YOUR GOAL: Give back all of the data exactly as written.

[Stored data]
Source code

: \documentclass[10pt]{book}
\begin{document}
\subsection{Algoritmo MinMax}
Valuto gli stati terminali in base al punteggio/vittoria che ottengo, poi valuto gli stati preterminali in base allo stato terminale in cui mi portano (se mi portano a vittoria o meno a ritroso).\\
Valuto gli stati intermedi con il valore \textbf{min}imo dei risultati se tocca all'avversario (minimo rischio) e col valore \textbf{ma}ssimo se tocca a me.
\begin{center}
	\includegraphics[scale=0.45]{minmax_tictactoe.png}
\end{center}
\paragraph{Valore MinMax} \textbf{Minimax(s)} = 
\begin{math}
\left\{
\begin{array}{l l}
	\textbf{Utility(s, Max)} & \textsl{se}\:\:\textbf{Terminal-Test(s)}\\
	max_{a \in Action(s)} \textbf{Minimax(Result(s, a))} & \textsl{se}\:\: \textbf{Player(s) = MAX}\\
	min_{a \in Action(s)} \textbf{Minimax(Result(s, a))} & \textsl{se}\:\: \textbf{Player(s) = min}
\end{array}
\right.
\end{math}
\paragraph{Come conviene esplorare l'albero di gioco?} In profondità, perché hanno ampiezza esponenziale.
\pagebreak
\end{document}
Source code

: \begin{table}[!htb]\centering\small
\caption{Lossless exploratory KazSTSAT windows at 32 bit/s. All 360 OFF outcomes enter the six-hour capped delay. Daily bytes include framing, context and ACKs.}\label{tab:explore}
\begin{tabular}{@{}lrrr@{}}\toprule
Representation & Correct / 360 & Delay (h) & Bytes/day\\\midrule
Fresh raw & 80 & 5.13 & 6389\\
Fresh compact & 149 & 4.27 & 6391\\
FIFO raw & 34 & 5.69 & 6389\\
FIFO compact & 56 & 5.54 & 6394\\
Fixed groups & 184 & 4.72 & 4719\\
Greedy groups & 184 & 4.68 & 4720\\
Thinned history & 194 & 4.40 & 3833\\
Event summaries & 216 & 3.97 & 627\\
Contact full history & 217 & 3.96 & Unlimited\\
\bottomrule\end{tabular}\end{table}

EXERCISE OUTPUT:
Source code

: \documentclass[10pt]{book}
\begin{document}
\subsection{Algoritmo MinMax}
Valuto gli stati terminali in base al punteggio/vittoria che ottengo, poi valuto gli stati preterminali in base allo stato terminale in cui mi portano (se mi portano a vittoria o meno a ritroso).\\
Valuto gli stati intermedi con il valore \textbf{min}imo dei risultati se tocca all'avversario (minimo rischio) e col valore \textbf{ma}ssimo se tocca a me.
\begin{center}
	\includegraphics[scale=0.45]{minmax_tictactoe.png}
\end{center}
\paragraph{Valore MinMax} \textbf{Minimax(s)} = 
\begin{math}
\left\{
\begin{array}{l l}
	\textbf{Utility(s, Max)} & \textsl{se}\:\:\textbf{Terminal-Test(s)}\\
	max_{a \in Action(s)} \textbf{Minimax(Result(s, a))} & \textsl{se}\:\: \textbf{Player(s) = MAX}\\
	min_{a \in Action(s)} \textbf{Minimax(Result(s, a))} & \textsl{se}\:\: \textbf{Player(s) = min}
\end{array}
\right.
\end{math}
\paragraph{Come conviene esplorare l'albero di gioco?} In profondità, perché hanno ampiezza esponenziale.
\pagebreak
\end{document}
Source code

: \begin{table}[!htb]\centering\small
\caption{Lossless exploratory KazSTSAT windows at 32 bit/s. All 360 OFF outcomes enter the six-hour capped delay. Daily bytes include framing, context and ACKs.}\label{tab:explore}
\begin{tabular}{@{}lrrr@{}}\toprule
Representation & Correct / 360 & Delay (h) & Bytes/day\\\midrule
Fresh raw & 80 & 5.13 & 6389\\
Fresh compact & 149 & 4.27 & 6391\\
FIFO raw & 34 & 5.69 & 6389\\
FIFO compact & 56 & 5.54 & 6394\\
Fixed groups & 184 & 4.72 & 4719\\
Greedy groups & 184 & 4.68 & 4720\\
Thinned history & 194 & 4.40 & 3833\\
Event summaries & 216 & 3.97 & 627\\
Contact full history & 217 & 3.96 & Unlimited\\
\bottomrule\end{tabular}\end{table}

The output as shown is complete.